Connor: Yeah. I'm sorry that you got picked on. The kids kids at that age are horrible. That's exactly what happened to me as well. It's just endless names, teachers, and everybody kind of just othering you.
It's not fun, but that sounds like a pretty productive capitalist trajectory to be like, I'm just gonna put my head down and get on.
Rishabh Jain: Yeah I don't say this to say that I think that this is necessary to be productive. Just to make sure nobody's sort of hears this the wrong way. I just think that you handle experiences in different ways. It definitely gave me very thick skin, which I'm thankful for. You know, it's like, again, it could have gone in a totally different way. It could have been traumatic and all these other things, but luckily for me it was, it just gave me thick skin and yeah, it pushed me to just work really hard, basically.
Connor: Yeah. That's great. When did you leave Bangalore and how did you end up back in the States?
Rishabh Jain: Yeah, so I went to boarding school for a couple of years before I came back to college, and then I started college in 2005, so I went to UPenn, it's in Philadelphia for college and was there for four years. Had my junior year internship right in the middle of the financial crisis. So was working one of the top three banks on the trading floors, saw desks emptying right in front of my eyes.

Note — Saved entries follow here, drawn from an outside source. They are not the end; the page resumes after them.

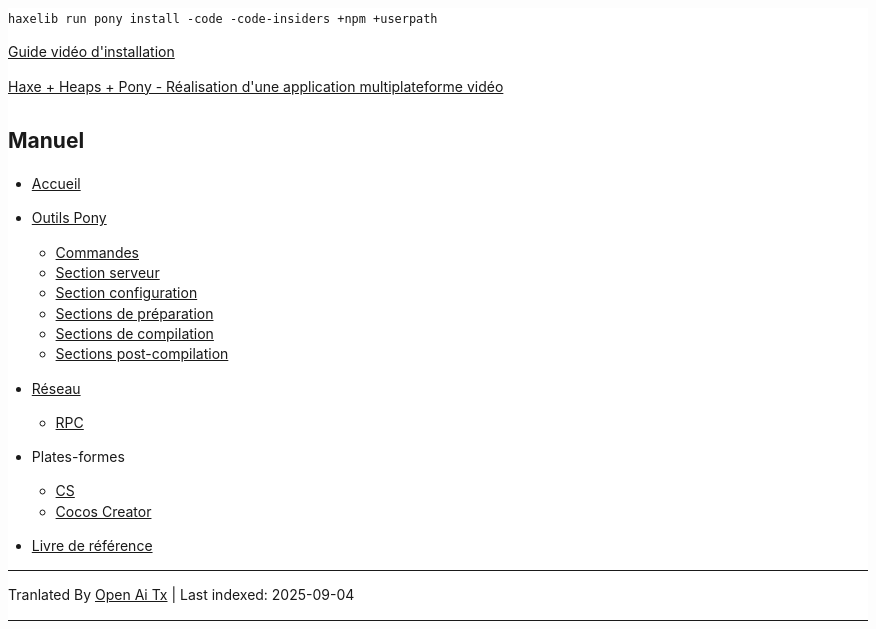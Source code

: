     haxelib run pony install -code -code-insiders +npm +userpath

[Guide vidéo d'installation](https://www.youtube.com/watch?v=ufYIEmQcv4o)

[Haxe + Heaps + Pony - Réalisation d'une application multiplateforme vidéo](https://youtu.be/gAY77ESYOUY)

Manuel
------
* [Accueil](//github.com/AxGord/Pony/wiki)

* [Outils Pony](//github.com/AxGord/Pony/wiki/Pony-Tools)
    * [Commandes](//github.com/AxGord/Pony/wiki/Commands)
    * [Section serveur](//github.com/AxGord/Pony/wiki/Server-section)
    * [Section configuration](//github.com/AxGord/Pony/wiki/Config-section)
    * [Sections de préparation](//github.com/AxGord/Pony/wiki/Prepare-sections)
    * [Sections de compilation](//github.com/AxGord/Pony/wiki/Build-sections)
    * [Sections post-compilation](//github.com/AxGord/Pony/wiki/Post-build-sections)

* [Réseau](//github.com/AxGord/Pony/wiki/Net)
    * [RPC](//github.com/AxGord/Pony/wiki/RPC)

* Plates-formes
    * [CS](//github.com/AxGord/Pony/wiki/CS)
    * [Cocos Creator](//github.com/AxGord/Pony/wiki/Cocos-Creator)

* [Livre de référence](http://axgord.github.io/Pony/)




---


Tranlated By [Open Ai Tx](https://github.com/OpenAiTx/OpenAiTx) | Last indexed: 2025-09-04


---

It was actually very, one of the most educational, you know, periods of work, I think was working during the financial crisis and especially timely now that we are, you know, basically in another pretty bad market, and at least in the US by some, by most definitions, we're in a recession and the stock market is definitely not doing well. And so, yeah, just understanding how people's behaviors and motivations change in down markets is actually really helpful.
Experiencing recession and lessons he learned from it
Rishabh Jain: I'll tell you a couple of stories that I think really exemplify what exactly that period was like. So the first thing that happened was I was reading some financial magazine on my computer. I think it might have been the FT or Industry Relevant magazine, basically.
And I got pulled aside by the vp and he says to me I kid you not, he says to me, what are you doing? Why aren't you working? And I was like, No I am working. I'm reading the Financial Times. And he said, that's not working. Why aren't you building a model? I was like, well, I'm done.
There's like nothing left to do. And so I figured that the most productive thing for me to do is just better understand the markets. And then he says to me, in order to have this job, you don't need to be a rocket scientist. You need to be the guy who wants it the most. That stuck with me just an absolutely incredible amount.
And I think that it also exemplified that moment in time where employers thought that they now had all of the control. So you're in a down market and you know, stereotypical wisdom is in a down market. Employers have more power and labor has less power, right? It's like there's less jobs and therefore the power balance shifts. It turns out actually that that's not exactly correct.
So what ended up happening is there were nine people who were interning at this particular bank that summer. They gave offers back and only one got accepted and the single person who accepted to work there again happened to be somebody who had repeated interactions with this bank, and so actually had a longer duration relationship. Everybody else who had only worked there just that one summer and who was treated poorly, they all said I have better options. Like I don't need this.
And it turns out that actually in down markets it's not the case that everything just gets worse. It's the case that everything becomes more bimodal. And so instead of a very large distribution where everybody gets pushed to the mean and everything is sort of go-go times actually the people who, or the companies or whatever who are doing well end up becoming in higher demand and the people, companies, whatever, who are doing a little bit worse, end up becoming in much lower demand.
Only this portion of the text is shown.